Saudosos de Trump, alguns adeptos desse neotrogloditismo chegam a dizer que o conflito com armas só está ocorrendo porque o ocidente se tornou “emasculado”, com uma sociedade frouxa e sem líderes machões. Essa é uma visão completamente torta da história, usada com a segunda intenção de enaltecer regimes duros e militarizados. Um subterfúgio inclusive para justificar mais ataques às instituições democráticas.
Uma visão tosca e tendenciosa da história. De gente que desconhece que o apogeu da Grécia Antiga, inclusive militarmente, foi com Atenas e não com Esparta. Que ignora que a vitória na Segunda Grande Guerra foi garantida pela democracia dos EUA – liderada por Franklin Delano Roosevelt, um presidente democrata, enfermo e paralítico. E que a civilização ocidental evoluiu culturalmente justamente para evitar a política do banho de sangue.
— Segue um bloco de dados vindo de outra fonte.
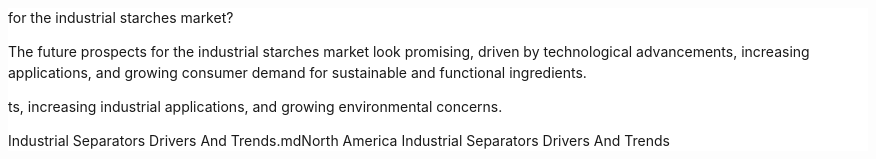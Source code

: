 for the industrial starches market?</h2><p>The future prospects for the industrial starches market look promising, driven by technological advancements, increasing applications, and growing consumer demand for sustainable and functional ingredients.</p></body></html></strong></p>ts, increasing industrial applications, and growing environmental concerns.</p></body></html></strong></p> Industrial Separators Drivers And Trends.mdNorth America Industrial Separators Drivers And Trends
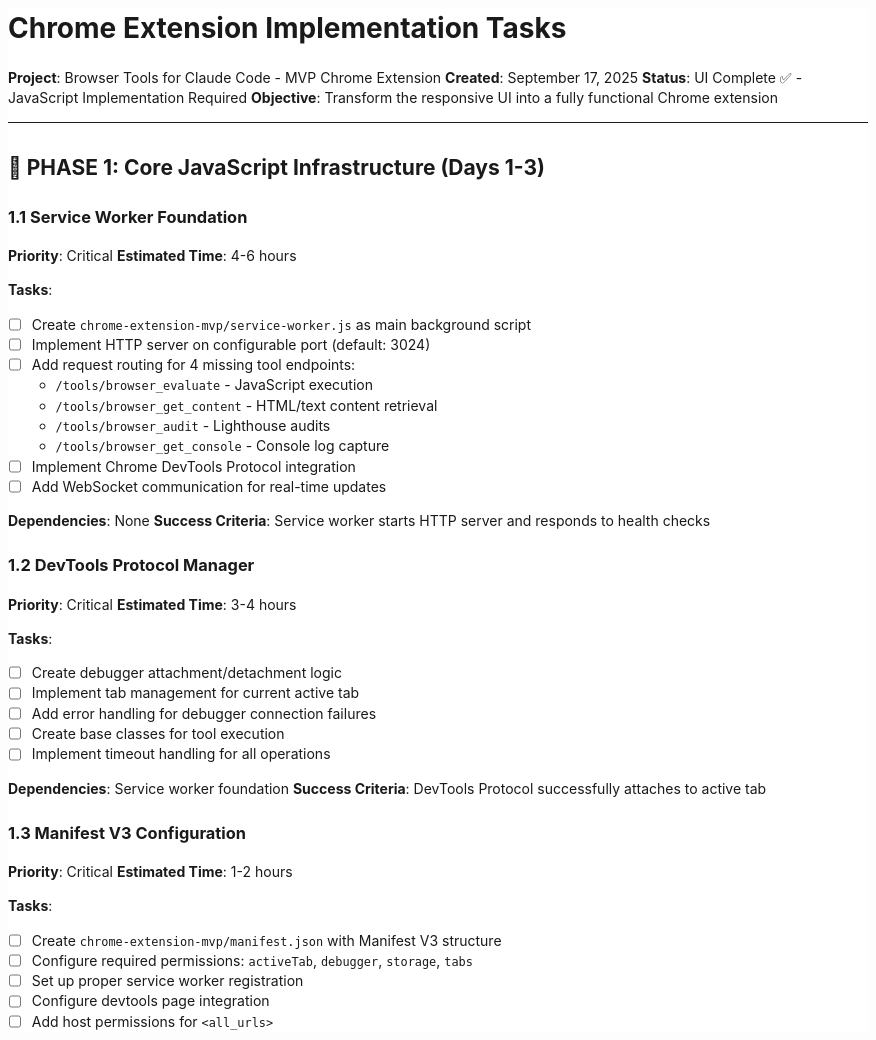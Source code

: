 # Chrome Extension Implementation Tasks

**Project**: Browser Tools for Claude Code - MVP Chrome Extension
**Created**: September 17, 2025
**Status**: UI Complete ✅ - JavaScript Implementation Required
**Objective**: Transform the responsive UI into a fully functional Chrome extension

---

## 🎯 PHASE 1: Core JavaScript Infrastructure (Days 1-3)

### 1.1 Service Worker Foundation
**Priority**: Critical
**Estimated Time**: 4-6 hours

**Tasks**:
- [ ] Create `chrome-extension-mvp/service-worker.js` as main background script
- [ ] Implement HTTP server on configurable port (default: 3024)
- [ ] Add request routing for 4 missing tool endpoints:
  - `/tools/browser_evaluate` - JavaScript execution
  - `/tools/browser_get_content` - HTML/text content retrieval
  - `/tools/browser_audit` - Lighthouse audits
  - `/tools/browser_get_console` - Console log capture
- [ ] Implement Chrome DevTools Protocol integration
- [ ] Add WebSocket communication for real-time updates

**Dependencies**: None
**Success Criteria**: Service worker starts HTTP server and responds to health checks

### 1.2 DevTools Protocol Manager
**Priority**: Critical
**Estimated Time**: 3-4 hours

**Tasks**:
- [ ] Create debugger attachment/detachment logic
- [ ] Implement tab management for current active tab
- [ ] Add error handling for debugger connection failures
- [ ] Create base classes for tool execution
- [ ] Implement timeout handling for all operations

**Dependencies**: Service worker foundation
**Success Criteria**: DevTools Protocol successfully attaches to active tab

### 1.3 Manifest V3 Configuration
**Priority**: Critical
**Estimated Time**: 1-2 hours

**Tasks**:
- [ ] Create `chrome-extension-mvp/manifest.json` with Manifest V3 structure
- [ ] Configure required permissions: `activeTab`, `debugger`, `storage`, `tabs`
- [ ] Set up proper service worker registration
- [ ] Configure devtools page integration
- [ ] Add host permissions for `<all_urls>`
Tiranos que insistem em fazer valer seus interesses por meio de armas precisam ser detidos. É certo que o uso da força pode ser inevitável em muitas situações, mas é preciso tentar a alternativa da negociação até o limite. Como disse o pensador israelense Yuval Noah Harari, “se a agressão triunfar, todo o mundo será tragado por uma nova era de guerra e podemos não ver o fim desta era em nossas vidas”.
Sei que o senso comum nos alerta que podemos influenciar muito pouco nessa situação. Mas precisamos difundir os ideais que consolidaram nossa civilização com a esperança de que serão ouvidos por aqueles que se incomodam com a tragédia da guerra.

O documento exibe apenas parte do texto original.